By default, this entry doesnt exist in the registry, so we need to add it.

MaxConcurrentRequestsPerCPU within HKEY_LOCAL_MACHINE\SOFTWARE\Microsoft\ASP.NET\2.0.50727.0 determines the number of concurrent requests per CPU.

Since that value in .NET 4 is already set to 5000, there’s no need to change that is you run a .NET 4 application, but in my case, I had applications with .NET 2, .NET 3.5 and .NET 4 running on the machine, so I have set the value  MaxConcurrentRequestsPerCPU to 0 – which means unlimited.
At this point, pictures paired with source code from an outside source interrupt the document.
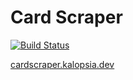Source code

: # Card Scraper

[![Build Status](https://github.com/zendamacf/card-scraper/workflows/Testing/badge.svg)](https://github.com/zendamacf/card-scraper)

[cardscraper.kalopsia.dev](https://cardscraper.kalopsia.dev/)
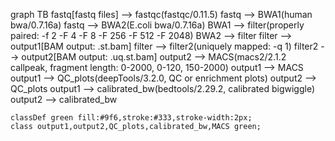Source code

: graph TB 
	fastq[fastq files] --> fastqc(fastqc/0.11.5)
	fastq --> BWA1(human bwa/0.7.16a)
	fastq --> BWA2(E.coli bwa/0.7.16a)
	BWA1 --> filter(properly paired: -f 2 -F 4 -F 8 -F 256 -F 512 -F 2048)
	BWA2 --> filter
	filter --> output1[BAM output: .st.bam]
	filter --> filter2(uniquely mapped: -q 1)
	filter2 --> output2[BAM output: .uq.st.bam]
	output2 --> MACS(macs2/2.1.2 callpeak, fragment length: 0-2000, 0-120, 150-2000)
	output1 --> MACS
	output1 --> QC_plots(deepTools/3.2.0, QC or enrichment plots)
	output2 --> QC_plots
	output1 --> calibrated_bw(bedtools/2.29.2, calibrated bigwiggle)
	output2 --> calibrated_bw


	classDef green fill:#9f6,stroke:#333,stroke-width:2px;
	class output1,output2,QC_plots,calibrated_bw,MACS green;

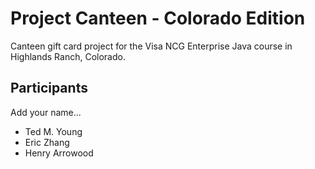 # Project Canteen - Colorado Edition

Canteen gift card project for the Visa NCG Enterprise Java course in Highlands Ranch, Colorado.

## Participants

Add your name...

* Ted M. Young
* Eric Zhang
* Henry Arrowood
 
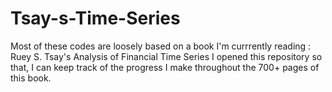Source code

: # Tsay-s-Time-Series
Most of these codes are loosely based on a book I'm currrently reading : Ruey S. Tsay's  Analysis of Financial Time Series
I opened this repository so that, I can keep track of the progress I make throughout the 700+ pages of this book.
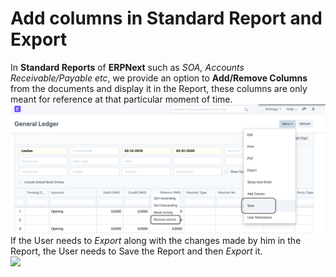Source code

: 
# Add columns in Standard Report and Export



In **Standard Reports** of **ERPNext** such as *SOA, Accounts Receivable/Payable etc*, we provide an option to **Add/Remove Columns** from the documents and display it in the Report, these columns are only meant for reference at that particular moment of time.  
![](/files/wwG7ihj.png)  
If the User needs to *Export* along with the changes made by him in the Report, the User needs to Save the Report and then *Export* it.   
![](/files/lFCoBXj.gif)  
  



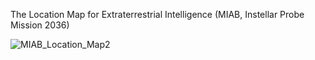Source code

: The Location Map for Extraterrestrial Intelligence (MIAB, Instellar Probe Mission 2036)

![MIAB_Location_Map2](https://user-images.githubusercontent.com/72024767/223505259-f8aa999e-c480-48c6-bce8-7c349bdb74f3.png)

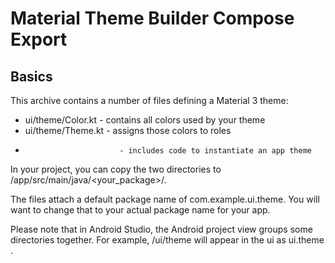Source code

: # Material Theme Builder Compose Export

## Basics

This archive contains a number of files defining a Material 3 theme:

* ui/theme/Color.kt        - contains all colors used by your theme
* ui/theme/Theme.kt        - assigns those colors to roles
*                          - includes code to instantiate an app theme

In your project, you can copy the two directories to /app/src/main/java/<your_package>/.

The files attach a default package name of com.example.ui.theme. You will want
to change that to your actual package name for your app.

Please note that in Android Studio, the Android project view groups some directories together.
For example, /ui/theme will appear in the ui as ui.theme .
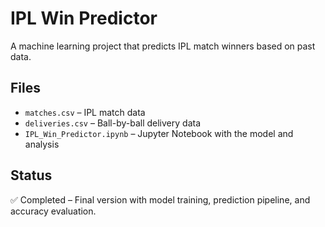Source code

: # IPL Win Predictor 

A machine learning project that predicts IPL match winners based on past data.

## Files
- `matches.csv` – IPL match data
- `deliveries.csv` – Ball-by-ball delivery data
- `IPL_Win_Predictor.ipynb` – Jupyter Notebook with the model and analysis

## Status
✅ Completed – Final version with model training, prediction pipeline, and accuracy evaluation.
Lets do some load stress with the new IIS and .NET setting. Again, we will run Siege with 150 concurrent users.
Lifting the server siege...      done.                                         Transactions:                    8171 hits
Availability:                 100.00 %
Elapsed time:                  59.58 secs
Data transferred:             643,80 MB
Response time:                  0.96 secs
Transaction rate:             137.14 trans/sec
Throughput:                     10.73 MB/sec
Concurrency:                  131.67
Successful transactions:        8171
Failed transactions:               0
Longest transaction:            1.99
Shortest transaction:           0.15

So, as we can see, we had almost 3000 more transactions, better transaction rate and load time improved over 3 times ( 0.15 to 1.99 sec ).

But wait, there’s more, in the next post, we will do some network level tweaking, and see if we can get even more juice from the machine.

 

NOTE:  Since I didnt write the applications  and didnt have access to them to review them, I had to optimize the server as much as possible.

8 thoughts on “Tune up my server, Mr. Admin aka – improve IIS 7/7.5 performance – part 1

  1. hi,
    i am be glad to find your recommendention and it’s can help me to improve my site.
    thanks.

  2. Would love to see a resource for .net4 . Unfortunately, we struggle with this and none of these fixes apply .

  3. Hi there, great tips. Helped me get my response time down from 2sec to 1sec. However I still feel 1 second is too slow for the initial response have you any tips for further reductions. I notice you also have a 1 second response time so I’m starting to wonder if trying to get it down further may be impossible, even though Google seems to think it warrents a red alert for “slow server response time”

  4. Hi, I apologize for the delay 🙁 . What website are you running? PHP or .Net?